Chapitre II – de la formation
Article 27
Les APE organisent des formations de trois types, toutes gratuites pour les demandeurs d’emplois :
- Finalisées : Elles sont organisées par une ou plusieurs APE de concert avec une ou plusieurs entreprises et financées par ces dernières à hauteur de 50%. Ces formations mènent automatiquement à un stage rémunéré dans l’une des entreprises organisatrices.

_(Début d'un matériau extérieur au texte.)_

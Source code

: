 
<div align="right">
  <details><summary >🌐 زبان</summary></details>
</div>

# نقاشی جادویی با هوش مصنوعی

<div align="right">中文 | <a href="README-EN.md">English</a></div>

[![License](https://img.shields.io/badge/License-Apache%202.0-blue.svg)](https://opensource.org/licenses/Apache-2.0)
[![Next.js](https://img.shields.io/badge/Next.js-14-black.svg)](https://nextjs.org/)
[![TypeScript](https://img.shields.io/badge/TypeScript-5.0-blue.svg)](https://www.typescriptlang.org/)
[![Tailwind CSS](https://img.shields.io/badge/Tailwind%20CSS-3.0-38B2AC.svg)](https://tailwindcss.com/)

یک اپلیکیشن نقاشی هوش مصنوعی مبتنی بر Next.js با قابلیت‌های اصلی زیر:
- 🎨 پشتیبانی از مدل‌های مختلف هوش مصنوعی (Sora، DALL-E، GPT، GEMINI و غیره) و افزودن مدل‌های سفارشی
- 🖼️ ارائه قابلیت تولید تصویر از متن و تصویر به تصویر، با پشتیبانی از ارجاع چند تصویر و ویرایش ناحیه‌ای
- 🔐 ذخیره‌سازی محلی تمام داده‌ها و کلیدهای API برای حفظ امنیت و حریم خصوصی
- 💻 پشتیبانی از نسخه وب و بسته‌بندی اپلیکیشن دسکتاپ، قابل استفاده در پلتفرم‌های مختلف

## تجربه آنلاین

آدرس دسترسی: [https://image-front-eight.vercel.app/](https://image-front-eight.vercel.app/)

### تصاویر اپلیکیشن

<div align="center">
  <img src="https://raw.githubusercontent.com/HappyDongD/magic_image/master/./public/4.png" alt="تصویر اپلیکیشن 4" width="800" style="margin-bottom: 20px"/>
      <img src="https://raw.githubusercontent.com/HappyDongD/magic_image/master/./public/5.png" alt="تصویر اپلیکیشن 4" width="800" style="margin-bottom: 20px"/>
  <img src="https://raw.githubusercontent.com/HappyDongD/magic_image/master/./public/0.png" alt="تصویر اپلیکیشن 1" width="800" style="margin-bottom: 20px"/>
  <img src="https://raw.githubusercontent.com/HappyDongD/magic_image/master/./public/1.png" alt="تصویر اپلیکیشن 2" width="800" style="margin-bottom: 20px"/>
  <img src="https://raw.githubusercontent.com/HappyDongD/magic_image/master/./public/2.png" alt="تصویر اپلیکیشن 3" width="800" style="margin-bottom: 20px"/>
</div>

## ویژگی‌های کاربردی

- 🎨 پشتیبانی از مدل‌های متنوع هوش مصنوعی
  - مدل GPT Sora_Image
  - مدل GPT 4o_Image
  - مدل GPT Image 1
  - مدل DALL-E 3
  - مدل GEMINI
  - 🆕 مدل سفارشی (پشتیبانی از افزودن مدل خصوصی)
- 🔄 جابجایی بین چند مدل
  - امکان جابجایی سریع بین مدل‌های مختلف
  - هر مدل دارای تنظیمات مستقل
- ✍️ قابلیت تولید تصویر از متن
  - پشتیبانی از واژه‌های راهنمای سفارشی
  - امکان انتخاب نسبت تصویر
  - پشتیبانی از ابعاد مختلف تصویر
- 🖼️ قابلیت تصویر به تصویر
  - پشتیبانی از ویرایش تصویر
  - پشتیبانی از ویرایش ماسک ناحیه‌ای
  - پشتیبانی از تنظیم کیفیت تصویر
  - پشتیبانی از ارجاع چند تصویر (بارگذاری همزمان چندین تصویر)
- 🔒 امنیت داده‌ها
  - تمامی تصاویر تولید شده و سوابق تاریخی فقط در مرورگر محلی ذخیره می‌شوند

- Orientées : Elles sont financées par – l’APE – et permettent à des demandeurs d’emploi de se former dans des secteurs d’activité en développement ou en recherche de main d’oeuvre dans le bassin d’emploi où est située l’APE.
- Certificatives : Elles sont fortement conseillées aux demandeurs d’emploi n’ayant pas terminé avec succès le cycle supérieur de l’enseignement secondaire (de quelque type que ce soit). Elles doivent permettre, à terme, à un demandeur d’emploi d’améliorer ses compétences de base par la finalisation de son parcours scolaire interrompu.
Article 28
Durant la période de formation, la mise à disposition du demandeur d’emploi s’interrompt.
Titre IV – Dispositions finales
Article 29
Le présent décret entre en vigueur le 1er janvier 2013
Pour le gouvernement du Parlement Jeunesse,
Arnaud Kirsch
Ministre-Président,
Ministre de l’Emploi, de la Formation et de l’Intégration sociale.